It may also be, of course, that these allegations will not be
sustained when the case goes to trial. It may turn out that the
arrangement involved here serves legitimate business purposes, and
that U.S. Steel's subsidiary does not have a competitive advantage
in the credit market. But, on the record before us, it would be
impossible to reach such conclusions as a matter of law, and it is
not our function to speculate as to the ultimate findings of fact.
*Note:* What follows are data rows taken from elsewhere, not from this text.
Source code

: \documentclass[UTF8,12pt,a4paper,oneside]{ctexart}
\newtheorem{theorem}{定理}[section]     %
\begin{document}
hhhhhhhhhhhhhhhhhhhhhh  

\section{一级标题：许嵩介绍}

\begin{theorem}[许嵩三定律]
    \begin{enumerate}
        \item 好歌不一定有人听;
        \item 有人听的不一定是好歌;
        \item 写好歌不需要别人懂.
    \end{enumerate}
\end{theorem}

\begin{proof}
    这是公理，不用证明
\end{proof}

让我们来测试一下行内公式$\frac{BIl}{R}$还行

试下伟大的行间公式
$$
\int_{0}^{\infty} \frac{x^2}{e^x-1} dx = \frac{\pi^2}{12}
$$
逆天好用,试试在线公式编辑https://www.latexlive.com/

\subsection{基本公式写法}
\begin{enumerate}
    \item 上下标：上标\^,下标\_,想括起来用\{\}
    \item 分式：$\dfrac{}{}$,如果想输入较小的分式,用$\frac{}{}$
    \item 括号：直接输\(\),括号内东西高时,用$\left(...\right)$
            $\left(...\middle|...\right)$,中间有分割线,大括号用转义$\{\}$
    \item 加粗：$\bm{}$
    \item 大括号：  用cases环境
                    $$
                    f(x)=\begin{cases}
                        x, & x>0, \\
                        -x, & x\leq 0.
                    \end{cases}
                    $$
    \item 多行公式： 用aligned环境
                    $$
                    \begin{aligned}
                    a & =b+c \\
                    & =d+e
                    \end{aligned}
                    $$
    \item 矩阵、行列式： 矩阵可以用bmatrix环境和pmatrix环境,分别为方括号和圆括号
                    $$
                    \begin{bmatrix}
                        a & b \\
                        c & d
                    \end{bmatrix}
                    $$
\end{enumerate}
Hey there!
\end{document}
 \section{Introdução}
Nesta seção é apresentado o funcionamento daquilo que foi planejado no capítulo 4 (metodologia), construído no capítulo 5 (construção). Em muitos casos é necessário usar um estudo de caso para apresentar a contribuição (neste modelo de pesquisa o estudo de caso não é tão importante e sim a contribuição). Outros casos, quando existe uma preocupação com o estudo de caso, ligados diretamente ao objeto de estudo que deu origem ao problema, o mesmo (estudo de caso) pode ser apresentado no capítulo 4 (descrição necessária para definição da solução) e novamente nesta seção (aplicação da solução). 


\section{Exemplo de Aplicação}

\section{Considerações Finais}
We therefore conclude that the showing made by petitioner was
sufficient on the market power issue.
Brief consideration should also be given to respondents'
additional argument that, even if their unique kind of financing
reflected economic power in the credit market, and even if a
substantial volume of commerce was affected, the arrangement
involving credit should not be held illegal under normal tie-in
principles. In support of this, respondents suggest that every sale
on credit in effect involves a tie. They argue that the offering of
favorable credit terms is simply a form of price competition
equivalent to the offering of a comparable reduction in the cash
price of the tied product. Consumers should not, they say, be
deprived of such
Page 394 U. S. 507
advantageous services, and they suffer no harm because they can
buy the tangible product with credit obtained elsewhere if the
combined price of the seller's credit-product package is less
favorable than the cost of purchasing the components
separately.
All of respondents' arguments amount essentially to the same
claim -- namely, that this opinion will somehow prevent those who
manufacture goods from ever selling them on credit. But our holding
in this case will have no such effect. There is, at the outset of
every tie-in case, including the familiar cases involving physical
goods, the problem of determining whether two separate products
are, in fact, involved. In the usual sale on credit, the seller, a
single individual or corporation, simply makes an agreement
determining when and how much he will be paid for his product. In
such a sale, the credit may constitute such an inseparable part of
the purchase price for the item that the entire transaction could
be considered to involve only a single product. It will be time
enough to pass on the issue of credit sales when a case involving
it actually arises. Sales such as that are a far cry from the
arrangement involved here, where the credit is provided by one
corporation on condition that a product be purchased from a
separate corporation, [
Footnote
4] and where the borrower contracts to obtain a large sum of
money over and above that needed to pay the seller for the physical
products purchased. Whatever the standards for determining exactly
when a transaction involves only a "single product," we cannot see
how an arrangement such as that present in this case could ever be
said to involve only a single product.
Page 394 U. S. 508
Nor does anything in respondents' arguments serve to distinguish
credit from other kinds of goods and services, all of which may,
when used as tying products, extend the seller's economic power to
new markets and foreclose competition in the tied product. The
asserted business justifications for a tie of credit are not
essentially different from the justifications that can be advanced
when the tying product is some other service or commodity. Although
advantageous credit terms may be viewed as a form of price
competition in the tied product, so is the offer of any other tying
product on advantageous terms. In both instances, the seller can
achieve his alleged purpose, without extending his economic power,
by simply reducing the price of the tied product itself. [
Footnote 5]
The potential harm is also essentially the same when the tying
product is credit. The buyer may have the choice of buying the
tangible commodity separately, but, as in other cases, the seller
can use his power over the tying product to win customers that
would otherwise have constituted a market available to competing
producers of the tied product. "[C]ompetition on the merits with
respect to the tied product is inevitably curbed."
Northern
Pacific, 356 U.S. at
356 U. S. 6. Nor
can it be assumed that, because the product involved is money
needed to finance a purchase, the buyer would not have been able to
purchase from anyone else without the seller's attractive credit. A
buyer might have a strong preference for a seller's credit because
it would eliminate the need for him to lay out personal funds,
borrow from relatives, put up additional collateral, or obtain
guarantors,
Page 394 U. S. 509
but any of these expedients might have been chosen to finance a
purchase from a competing producer if the seller had not captured
the sale by means of his tying arrangement.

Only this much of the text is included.